F-11 — AI_ORCHESTRATOR_UNAVAILABLE

  • Detection. property_ai_runs_total{result="error"} spike; orchestrator health check.
  • Effect. "AI suggest" buttons disabled; manual flows continue.
  • Mitigation. Wait out; orchestrator owns recovery.

F-12 — AI_OUTPUT_SCHEMA_MISMATCH

  • Detection. property_ai_schema_violations_total > 0.
  • Effect. Specific capability rejected; suggestion not staged.
  • Mitigation. Disable capability via tenant-config flag; coordinate with orchestrator team.

F-13 — AI_QUOTA_EXHAUSTED

  • Detection. 429 MELMASTOON.AI.QUOTA_EXHAUSTED rate.
  • Effect. Tenant cannot generate further suggestions until quota resets / upgraded.
  • Mitigation. UX shows quota meter + "Try again at HH:MM" guidance.

F-14 — GEO_SERVICE_UNAVAILABLE

  • Detection. geo-service 5xx rate.
  • Effect. Geocoding/reverse-geocoding fails; address form falls back to manual lat/lng + AI fallback (per AI_INTEGRATION §7, gated on operator opt-in).
  • Mitigation. Wait; alternate provider behind geo-service if extended.

F-15 — IAM_JWKS_FETCH_FAIL

  • Detection. Token verification failures; cache age past TTL.
  • Effect. All authenticated routes return 401 MELMASTOON.IAM.UNAUTHENTICATED.
  • Mitigation. Service holds last-good JWKS for 24 h; alert if refresh fails > 15 min; coordinate with iam-service on-call.

F-16 — OPA_BUNDLE_STALE

  • Detection. Bundle age > 30 min; bundle fetch errors.
  • Effect. Authorization uses cached policy; new role grants delayed.
  • Mitigation. Investigate iam-service bundle endpoint; force re-fetch.

F-17 — BFF_SYNC_PUSH_STORM

  • Detection. Per-tenant push rate > baseline ×10.
  • Effect. Service applies backpressure (429, Retry-After); some operations queued client-side.
  • Mitigation. Investigate cause (often a misbehaving device or a re-sync after a long outage); throttle device via admin API if malicious.

F-18 — SYNC_CURSOR_REGRESSION

  • Detection. Devices report mass conflicts after a deploy; rare.
  • Effect. Device may trigger a full reset (bandwidth spike, brief unavailability of offline data).
  • Mitigation. Roll back the suspect deploy; coordinate with desktop team; do not patch cursors in place.

F-19 — CROSS_TENANT_REFERENCE_DETECTED

  • Detection. Aggregate constructor or outbox writer raises CrossTenantReferenceError; counter spikes.
  • Effect. Single write aborted; alarm fires.
  • Mitigation. Treat as P0 unless reproducibly attributable to a known data fixture; investigate the request chain; review recent code paths.

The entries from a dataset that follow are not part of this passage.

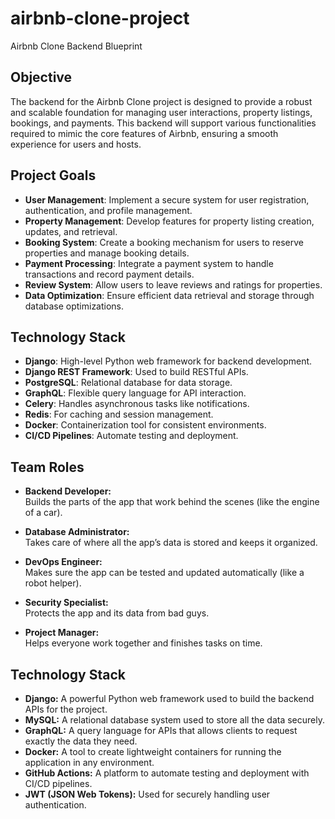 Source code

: # airbnb-clone-project
Airbnb Clone Backend Blueprint


##  Objective
The backend for the Airbnb Clone project is designed to provide a robust and scalable foundation for managing user interactions, property listings, bookings, and payments. This backend will support various functionalities required to mimic the core features of Airbnb, ensuring a smooth experience for users and hosts.

##  Project Goals
- **User Management**: Implement a secure system for user registration, authentication, and profile management.
- **Property Management**: Develop features for property listing creation, updates, and retrieval.
- **Booking System**: Create a booking mechanism for users to reserve properties and manage booking details.
- **Payment Processing**: Integrate a payment system to handle transactions and record payment details.
- **Review System**: Allow users to leave reviews and ratings for properties.
- **Data Optimization**: Ensure efficient data retrieval and storage through database optimizations.

##  Technology Stack
- **Django**: High-level Python web framework for backend development.
- **Django REST Framework**: Used to build RESTful APIs.
- **PostgreSQL**: Relational database for data storage.
- **GraphQL**: Flexible query language for API interaction.
- **Celery**: Handles asynchronous tasks like notifications.
- **Redis**: For caching and session management.
- **Docker**: Containerization tool for consistent environments.
- **CI/CD Pipelines**: Automate testing and deployment.

## Team Roles

- **Backend Developer:**  
  Builds the parts of the app that work behind the scenes (like the engine of a car).

- **Database Administrator:**  
  Takes care of where all the app’s data is stored and keeps it organized.

- **DevOps Engineer:**  
  Makes sure the app can be tested and updated automatically (like a robot helper).

- **Security Specialist:**  
  Protects the app and its data from bad guys.

- **Project Manager:**  
  Helps everyone work together and finishes tasks on time.

## Technology Stack

- **Django:** A powerful Python web framework used to build the backend APIs for the project.
- **MySQL:** A relational database system used to store all the data securely.
- **GraphQL:** A query language for APIs that allows clients to request exactly the data they need.
- **Docker:** A tool to create lightweight containers for running the application in any environment.
- **GitHub Actions:** A platform to automate testing and deployment with CI/CD pipelines.
- **JWT (JSON Web Tokens):** Used for securely handling user authentication.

F-20 — IDEMPOTENCY_KEY_REPLAYED_DIFFERENT_BODY

  • Detection. MELMASTOON.GENERAL.IDEMPOTENCY_KEY_REPLAYED_DIFFERENT_BODY rate spikes for one client.
  • Effect. Client retries fail safely; no data corruption.
  • Mitigation. Notify the client team; usually a code bug in the client.

F-21 — BULK_ROOM_CREATE_PARTIAL_FAILURE (transactional, no partial state)

  • Detection. POST /properties/:id/rooms/bulk 5xx.
  • Effect. Whole batch rolled back; no rooms created.
  • Mitigation. Client retries with the same idempotency key after fixing root cause (typically a duplicate room number).

F-22 — LOCK_DEVICE_BINDING_CONFLICT

  • Detection. lock-integration-service event for lock_device_id already bound to another room.
  • Effect. Binding rejected; lock-integration retains "unbound" view of the device.
  • Mitigation. Operator unbinds the conflicting room first.

F-23 — PROPERTY_PUBLISH_INVARIANT_VIOLATION

  • Detection. Publish endpoint returns MELMASTOON.PROPERTY.NO_ACTIVE_ROOMS_TO_PUBLISH / MISSING_DEFAULT_LOCALE_TRANSLATION / MISSING_HERO_PHOTO / MISSING_GEO.
  • Effect. Operator sees a guided checklist UI; not a service incident.

F-24 — CLOUD_SQL_FAILOVER

  • Detection. Cloud SQL HA event; brief write 5xx.
  • Effect. 30–60 s of write blackout; reads continue.
  • Mitigation. Auto.

F-25 — MIGRATION_ROLLBACK_REQUIRED

  • Detection. Migration job failure; smoke test failure post-deploy.
  • Effect. Cloud Deploy auto-rollback; service held on prior revision.
  • Mitigation. Apply paired down.sql; analyze; reissue migration following expand → backfill → contract.

F-26 — AUDIT_MIRROR_LAG

  • Detection. audit-service consumer lag.
  • Effect. Compliance UIs show recent actions late; local audit table remains source of truth.
  • Mitigation. Investigate audit consumer; non-blocking.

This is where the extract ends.